A total of 448 intimidated only the naive. This pitch was an absolute credit to head gardener, Colin Maxwell, and it’s a fast-scoring pitch, well known for its short straight boundaries and unforgiving outfield in hot weather. During the break between innings, the pitch staff came out to tend the pitch while the spectators were three at the bar. Other volunteers sold programs and still others ensured that glass and waste collection operations were in order.

And it’s on afternoons like these that the people of these regions miss Neil McQuaid. Note that even when county games were taking place, you were unlikely to see Neil; he would probably organize things in the parking lot or do some other vital job that no one else had volunteered for. In some ways it was odd, as Neil was a past president and, until his death, the president of the club, and he could have spent his time in the hospitality tent. In another respect, however, his behavior was very much in character.

After defying death for more than a decade, Neil succumbed to cancer late last summer and on a gloomy afternoon last December we buried his ashes just over the edge of the side land rail. Hockey was probably his main sport, but he got his start where needed and on a bench from which a few spectators watched Wells and Jennings begin Lancashire’s answer there’s a plaque. It reads: “Neil McQuaid: A true gentleman. Happy days shared with his S&B women’s cricket team. always remember. If English cricket is about Ben Stokes and Bazball and the Vitality Blast – and it absolutely is – it’s also about a lot of people like Neil, the people you don’t notice yet and miss terribly. Should we forget that, it will be time to roll the circus for good.

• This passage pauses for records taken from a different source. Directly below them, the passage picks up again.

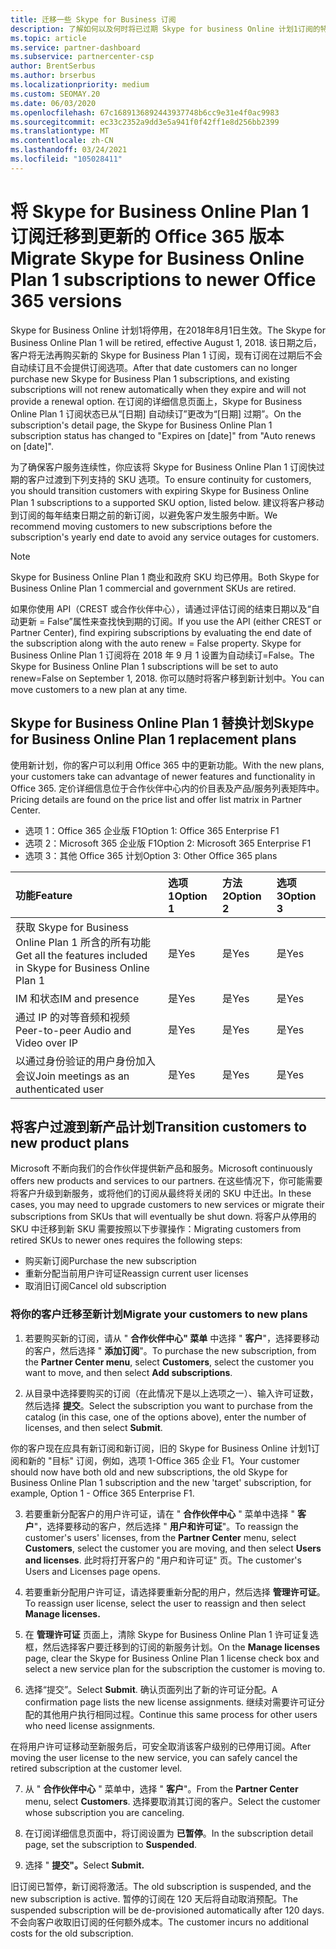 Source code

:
 ```yaml
---
title: 迁移一些 Skype for Business 订阅
description: 了解如何以及何时将已过期 Skype for business Online 计划1订阅的特定客户迁移到新的 Office 365 版本。
ms.topic: article
ms.service: partner-dashboard
ms.subservice: partnercenter-csp
author: BrentSerbus
ms.author: brserbus
ms.localizationpriority: medium
ms.custom: SEOMAY.20
ms.date: 06/03/2020
ms.openlocfilehash: 67c1689136892443937748b6cc9e31e4f0ac9983
ms.sourcegitcommit: ec33c2352a9dd3e5a941f0f42ff1e8d256bb2399
ms.translationtype: MT
ms.contentlocale: zh-CN
ms.lasthandoff: 03/24/2021
ms.locfileid: "105028411"
---
```

# <a name="migrate-skype-for-business-online-plan-1-subscriptions-to-newer-office-365-versions"></a><span data-ttu-id="2d665-103">将 Skype for Business Online Plan 1 订阅迁移到更新的 Office 365 版本</span><span class="sxs-lookup"><span data-stu-id="2d665-103">Migrate Skype for Business Online Plan 1 subscriptions to newer Office 365 versions</span></span>

<span data-ttu-id="2d665-104">Skype for Business Online 计划1将停用，在2018年8月1日生效。</span><span class="sxs-lookup"><span data-stu-id="2d665-104">The Skype for Business Online Plan 1 will be retired, effective August 1, 2018.</span></span> <span data-ttu-id="2d665-105">该日期之后，客户将无法再购买新的 Skype for Business Plan 1 订阅，现有订阅在过期后不会自动续订且不会提供订阅选项。</span><span class="sxs-lookup"><span data-stu-id="2d665-105">After that date customers can no longer purchase new Skype for Business Plan 1 subscriptions, and existing subscriptions will not renew automatically when they expire and will not provide a renewal option.</span></span> <span data-ttu-id="2d665-106">在订阅的详细信息页面上，Skype for Business Online Plan 1 订阅状态已从“[日期] 自动续订”更改为“[日期] 过期”。</span><span class="sxs-lookup"><span data-stu-id="2d665-106">On the subscription's detail page, the Skype for Business Online Plan 1 subscription status has changed to "Expires on [date]" from "Auto renews on [date]".</span></span>  

<span data-ttu-id="2d665-107">为了确保客户服务连续性，你应该将 Skype for Business Online Plan 1 订阅快过期的客户过渡到下列支持的 SKU 选项。</span><span class="sxs-lookup"><span data-stu-id="2d665-107">To ensure continuity for customers, you should transition customers with expiring Skype for Business Online Plan 1 subscriptions to a supported SKU option, listed below.</span></span> <span data-ttu-id="2d665-108">建议将客户移动到订阅的每年结束日期之前的新订阅，以避免客户发生服务中断。</span><span class="sxs-lookup"><span data-stu-id="2d665-108">We recommend moving customers to new subscriptions before the subscription's yearly end date to avoid any service outages for customers.</span></span> 

>[!NOTE]
><span data-ttu-id="2d665-109">Skype for Business Online Plan 1 商业和政府 SKU 均已停用。</span><span class="sxs-lookup"><span data-stu-id="2d665-109">Both Skype for Business Online Plan 1 commercial and government SKUs are retired.</span></span>

<span data-ttu-id="2d665-110">如果你使用 API（CREST 或合作伙伴中心），请通过评估订阅的结束日期以及“自动更新 = False”属性来查找快到期的订阅。</span><span class="sxs-lookup"><span data-stu-id="2d665-110">If you use the API (either CREST or Partner Center), find expiring subscriptions by evaluating the end date of the subscription along with the auto renew = False property.</span></span> <span data-ttu-id="2d665-111">Skype for Business Online Plan 1 订阅将在 2018 年 9 月 1 设置为自动续订=False。</span><span class="sxs-lookup"><span data-stu-id="2d665-111">The Skype for Business Online Plan 1 subscriptions will be set to auto renew=False on September 1, 2018.</span></span> <span data-ttu-id="2d665-112">你可以随时将客户移到新计划中。</span><span class="sxs-lookup"><span data-stu-id="2d665-112">You can move customers to a new plan at any time.</span></span> 

## <a name="skype-for-business-online-plan-1-replacement-plans"></a><span data-ttu-id="2d665-113">Skype for Business Online Plan 1 替换计划</span><span class="sxs-lookup"><span data-stu-id="2d665-113">Skype for Business Online Plan 1 replacement plans</span></span>

<span data-ttu-id="2d665-114">使用新计划，你的客户可以利用 Office 365 中的更新功能。</span><span class="sxs-lookup"><span data-stu-id="2d665-114">With the new plans, your customers take can advantage of newer features and functionality in Office 365.</span></span> <span data-ttu-id="2d665-115">定价详细信息位于合作伙伴中心内的价目表及产品/服务列表矩阵中。</span><span class="sxs-lookup"><span data-stu-id="2d665-115">Pricing details are found on the price list and offer list matrix in Partner Center.</span></span> 

- <span data-ttu-id="2d665-116">选项 1：Office 365 企业版 F1</span><span class="sxs-lookup"><span data-stu-id="2d665-116">Option 1: Office 365 Enterprise F1</span></span>
- <span data-ttu-id="2d665-117">选项 2：Microsoft 365 企业版 F1</span><span class="sxs-lookup"><span data-stu-id="2d665-117">Option 2: Microsoft 365 Enterprise F1</span></span>
- <span data-ttu-id="2d665-118">选项 3：其他 Office 365 计划</span><span class="sxs-lookup"><span data-stu-id="2d665-118">Option 3: Other Office 365 plans</span></span>

|<span data-ttu-id="2d665-119">**功能**</span><span class="sxs-lookup"><span data-stu-id="2d665-119">**Feature**</span></span>    |<span data-ttu-id="2d665-120">**选项 1**</span><span class="sxs-lookup"><span data-stu-id="2d665-120">**Option 1**</span></span>   |<span data-ttu-id="2d665-121">**方法 2**</span><span class="sxs-lookup"><span data-stu-id="2d665-121">**Option 2**</span></span>   |<span data-ttu-id="2d665-122">**选项3**</span><span class="sxs-lookup"><span data-stu-id="2d665-122">**Option 3**</span></span>   |
|:-----------------|:-----------------|:-------------|:------------|
|<span data-ttu-id="2d665-123">获取 Skype for Business Online Plan 1 所含的所有功能</span><span class="sxs-lookup"><span data-stu-id="2d665-123">Get all the features included in Skype for Business Online Plan 1</span></span>|<span data-ttu-id="2d665-124">是</span><span class="sxs-lookup"><span data-stu-id="2d665-124">Yes</span></span>   |<span data-ttu-id="2d665-125">是</span><span class="sxs-lookup"><span data-stu-id="2d665-125">Yes</span></span>   |<span data-ttu-id="2d665-126">是</span><span class="sxs-lookup"><span data-stu-id="2d665-126">Yes</span></span>   |
|<span data-ttu-id="2d665-127">IM 和状态</span><span class="sxs-lookup"><span data-stu-id="2d665-127">IM and presence</span></span> |<span data-ttu-id="2d665-128">是</span><span class="sxs-lookup"><span data-stu-id="2d665-128">Yes</span></span>   |<span data-ttu-id="2d665-129">是</span><span class="sxs-lookup"><span data-stu-id="2d665-129">Yes</span></span>   |<span data-ttu-id="2d665-130">是</span><span class="sxs-lookup"><span data-stu-id="2d665-130">Yes</span></span>   |
|<span data-ttu-id="2d665-131">通过 IP 的对等音频和视频</span><span class="sxs-lookup"><span data-stu-id="2d665-131">Peer-to-peer Audio and Video over IP</span></span>|<span data-ttu-id="2d665-132">是</span><span class="sxs-lookup"><span data-stu-id="2d665-132">Yes</span></span>   |<span data-ttu-id="2d665-133">是</span><span class="sxs-lookup"><span data-stu-id="2d665-133">Yes</span></span>   |<span data-ttu-id="2d665-134">是</span><span class="sxs-lookup"><span data-stu-id="2d665-134">Yes</span></span>   
|<span data-ttu-id="2d665-135">以通过身份验证的用户身份加入会议</span><span class="sxs-lookup"><span data-stu-id="2d665-135">Join meetings as an authenticated user</span></span>| <span data-ttu-id="2d665-136">是</span><span class="sxs-lookup"><span data-stu-id="2d665-136">Yes</span></span>   |<span data-ttu-id="2d665-137">是</span><span class="sxs-lookup"><span data-stu-id="2d665-137">Yes</span></span>   |<span data-ttu-id="2d665-138">是</span><span class="sxs-lookup"><span data-stu-id="2d665-138">Yes</span></span>   |

## <a name="transition-customers-to-new-product-plans"></a><span data-ttu-id="2d665-139">将客户过渡到新产品计划</span><span class="sxs-lookup"><span data-stu-id="2d665-139">Transition customers to new product plans</span></span>

<span data-ttu-id="2d665-140">Microsoft 不断向我们的合作伙伴提供新产品和服务。</span><span class="sxs-lookup"><span data-stu-id="2d665-140">Microsoft continuously offers new products and services to our partners.</span></span> <span data-ttu-id="2d665-141">在这些情况下，你可能需要将客户升级到新服务，或将他们的订阅从最终将关闭的 SKU 中迁出。</span><span class="sxs-lookup"><span data-stu-id="2d665-141">In these cases, you may need to upgrade customers to new services or migrate their subscriptions from SKUs that will eventually be shut down.</span></span> <span data-ttu-id="2d665-142">将客户从停用的 SKU 中迁移到新 SKU 需要按照以下步骤操作：</span><span class="sxs-lookup"><span data-stu-id="2d665-142">Migrating customers from retired SKUs to newer ones requires the following steps:</span></span>

- <span data-ttu-id="2d665-143">购买新订阅</span><span class="sxs-lookup"><span data-stu-id="2d665-143">Purchase the new subscription</span></span>
- <span data-ttu-id="2d665-144">重新分配当前用户许可证</span><span class="sxs-lookup"><span data-stu-id="2d665-144">Reassign current user licenses</span></span>
- <span data-ttu-id="2d665-145">取消旧订阅</span><span class="sxs-lookup"><span data-stu-id="2d665-145">Cancel old subscription</span></span>

### <a name="migrate-your-customers-to-new-plans"></a><span data-ttu-id="2d665-146">将你的客户迁移至新计划</span><span class="sxs-lookup"><span data-stu-id="2d665-146">Migrate your customers to new plans</span></span>

1. <span data-ttu-id="2d665-147">若要购买新的订阅，请从 " **合作伙伴中心" 菜单** 中选择 " **客户**"，选择要移动的客户，然后选择 " **添加订阅**"。</span><span class="sxs-lookup"><span data-stu-id="2d665-147">To purchase the new subscription, from the **Partner Center menu**, select **Customers**, select the customer you want to move, and then select **Add subscriptions**.</span></span>

2. <span data-ttu-id="2d665-148">从目录中选择要购买的订阅（在此情况下是以上选项之一）、输入许可证数，然后选择 **提交**。</span><span class="sxs-lookup"><span data-stu-id="2d665-148">Select the subscription you want to purchase from the catalog (in this case, one of the options above), enter the number of licenses, and then select **Submit**.</span></span> 

<span data-ttu-id="2d665-149">你的客户现在应具有新订阅和新订阅，旧的 Skype for Business Online 计划1订阅和新的 "目标" 订阅，例如，选项 1-Office 365 企业 F1。</span><span class="sxs-lookup"><span data-stu-id="2d665-149">Your customer should now have both old and new subscriptions, the old Skype for Business Online Plan 1  subscription and the new 'target' subscription, for example, Option 1 - Office 365 Enterprise F1.</span></span>

3. <span data-ttu-id="2d665-150">若要重新分配客户的用户许可证，请在 " **合作伙伴中心** " 菜单中选择 " **客户**"，选择要移动的客户，然后选择 " **用户和许可证**"。</span><span class="sxs-lookup"><span data-stu-id="2d665-150">To reassign the customer's users' licenses, from the **Partner Center** menu, select **Customers**, select the customer you are moving, and then select **Users and licenses**.</span></span> <span data-ttu-id="2d665-151">此时将打开客户的 "用户和许可证" 页。</span><span class="sxs-lookup"><span data-stu-id="2d665-151">The customer's Users and Licenses page opens.</span></span>

4. <span data-ttu-id="2d665-152">若要重新分配用户许可证，请选择要重新分配的用户，然后选择 **管理许可证**。</span><span class="sxs-lookup"><span data-stu-id="2d665-152">To reassign user license, select the user to reassign and then select **Manage licenses.**</span></span>

5. <span data-ttu-id="2d665-153">在 **管理许可证** 页面上，清除 Skype for Business Online Plan 1 许可证复选框，然后选择客户要迁移到的订阅的新服务计划。</span><span class="sxs-lookup"><span data-stu-id="2d665-153">On the **Manage licenses** page, clear the Skype for Business Online Plan 1 license check box and select a new service plan for the subscription the customer is moving to.</span></span>

6. <span data-ttu-id="2d665-154">选择“提交”。</span><span class="sxs-lookup"><span data-stu-id="2d665-154">Select **Submit**.</span></span> <span data-ttu-id="2d665-155">确认页面列出了新的许可证分配。</span><span class="sxs-lookup"><span data-stu-id="2d665-155">A confirmation page lists the new license assignments.</span></span> <span data-ttu-id="2d665-156">继续对需要许可证分配的其他用户执行相同过程。</span><span class="sxs-lookup"><span data-stu-id="2d665-156">Continue this same process for other users who need license assignments.</span></span>

<span data-ttu-id="2d665-157">在将用户许可证移动至新服务后，可安全取消该客户级别的已停用订阅。</span><span class="sxs-lookup"><span data-stu-id="2d665-157">After moving the user license to the new service, you can safely cancel the retired subscription at the customer level.</span></span>

7. <span data-ttu-id="2d665-158">从 " **合作伙伴中心** " 菜单中，选择 " **客户**"。</span><span class="sxs-lookup"><span data-stu-id="2d665-158">From the **Partner Center** menu, select **Customers**.</span></span> <span data-ttu-id="2d665-159">选择要取消其订阅的客户。</span><span class="sxs-lookup"><span data-stu-id="2d665-159">Select the customer whose subscription you are canceling.</span></span>

8. <span data-ttu-id="2d665-160">在订阅详细信息页面中，将订阅设置为 **已暂停**。</span><span class="sxs-lookup"><span data-stu-id="2d665-160">In the subscription detail page, set the subscription to **Suspended**.</span></span>

9. <span data-ttu-id="2d665-161">选择 " **提交"。**</span><span class="sxs-lookup"><span data-stu-id="2d665-161">Select **Submit.**</span></span>

<span data-ttu-id="2d665-162">旧订阅已暂停，新订阅将激活。</span><span class="sxs-lookup"><span data-stu-id="2d665-162">The old subscription is suspended, and the new subscription is active.</span></span> <span data-ttu-id="2d665-163">暂停的订阅在 120 天后将自动取消预配。</span><span class="sxs-lookup"><span data-stu-id="2d665-163">The suspended subscription will be de-provisioned automatically after 120 days.</span></span> <span data-ttu-id="2d665-164">不会向客户收取旧订阅的任何额外成本。</span><span class="sxs-lookup"><span data-stu-id="2d665-164">The customer incurs no additional costs for the old subscription.</span></span>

For another two days, however, the caravans rest in Southport and we imagine the Lancashire batsmen looking forward to tomorrow. Wells and Jennings hit with increasing ease for 54 overs and their unbroken 164-run stand may just be the prelude to further consumption. Judging by van der Merwe’s exclamations, you’d think there were two things close everywhere, but the only clear chance went to Goldsworthy who dropped a hard, diving bowling catch from Brooks when Jennings was 30 year. Otherwise, the Lancashire openers met with little alarm until the final ended, when Jennings nearly ran out trying to hand the bowling to Wells, who needed a run for his century. After being fired and barely making it, the ex-Durham batsman decided to do it for a troopers game and blocked the rest of the plus.

And so ended another great day at this beloved ground. Three kilometers away, the Orange Order had celebrated July 12, the anniversary of the Battle of the Boyne, in a different, slightly more tumultuous way. Foreigners visiting Southport might have looked at this corner of the island and marveled that a town could host such contrasting occasions. Tomorrow it should be bats rather than clubs twirling in celebration, although Somerset bowlers will want to say something about that.